Our project develops an adaptive data-collection and reconstruction pipeline that uses a single 360° video stream to produce high-fidelity 3D Gaussian Splatting (3DGS) models. By leveraging the full omnidirectional coverage of 360° cameras, we enable easier capture, more stable Structure-from-Motion (SfM), and improved robustness in challenging environments with distractors, lighting variations, or scene changes.


SuperPoint & SuperGlue

The first two steps of bundle adjustment are feature detection and matching. We enhance accuracy by using SuperPoint for feature detection and description, and LightGlue—an attention-based improvement of SuperGlue—for matching.

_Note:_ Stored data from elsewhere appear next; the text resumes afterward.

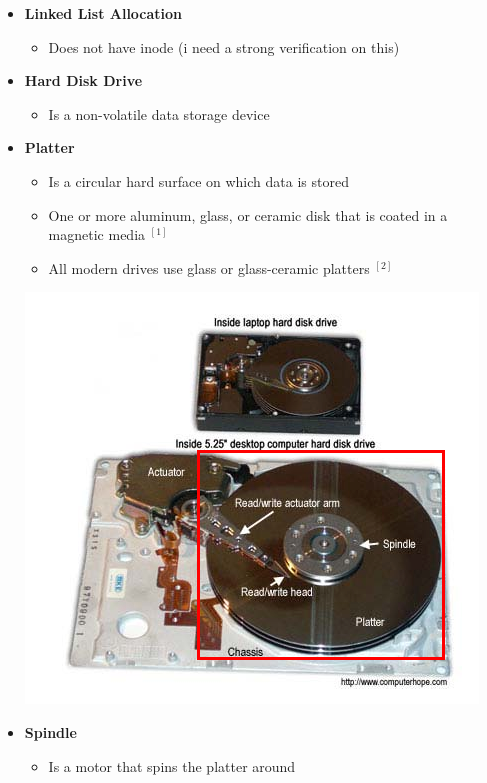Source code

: \documentclass[12pt]{article}
\begin{document}
\begin{itemize}
    \item \textbf{Linked List Allocation}

    \begin{itemize}
        \item Does not have inode (i need a strong verification on this)
    \end{itemize}

    \item \textbf{Hard Disk Drive}

    \begin{itemize}
        \item Is a non-volatile data storage device
    \end{itemize}

    \item \textbf{Platter}

    \begin{itemize}
        \item Is a circular hard surface on which data is stored
        \item One or more aluminum, glass, or ceramic disk that
    is coated in a magnetic media $^{[1]}$
        \item All modern drives use glass or glass-ceramic platters $^{[2]}$
    \end{itemize}

    \begin{center}
        \includegraphics[width=0.5\linewidth]{../images/midterm_4_solution_49.png}
    \end{center}

    \item \textbf{Spindle}

    \begin{itemize}
        \item Is a motor that spins the platter around
    \end{itemize}


\end{itemize}
\end{document}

Equirectangular images are decomposed into six perspective views, and the matched features are then fed into rig-based bundle adjustment.

Rig-Based SfM

An equirectangular image can be decomposed into a cubemap, producing six perspective images compatible with existing bundle adjustment and SfM pipelines. While this increases the number of images by sixfold, the six views are physically constrained to one another, allowing them to be treated as a single rig. With known camera-to-rig extrinsics, the optimization only needs to track the rig’s position and orientation over time. Bundle adjustment minimizes the squared re-projection error of 3D points onto each camera.

Monocular Depth Estimation with Scale Alignment

This module predicts dense depth maps from single images and aligns them to a global scale using known reference points or camera poses. It enables detailed scene understanding even with limited multi-view data.

GS for Unconstrained Photo Collections

The final module applies Gaussian Splatting (GS) to reconstruct high-fidelity 3D geometry from unstructured and unconstrained photo collections. It fuses information from multiple views while handling noise, lighting variation, and sparse viewpoints to produce a coherent 3D model.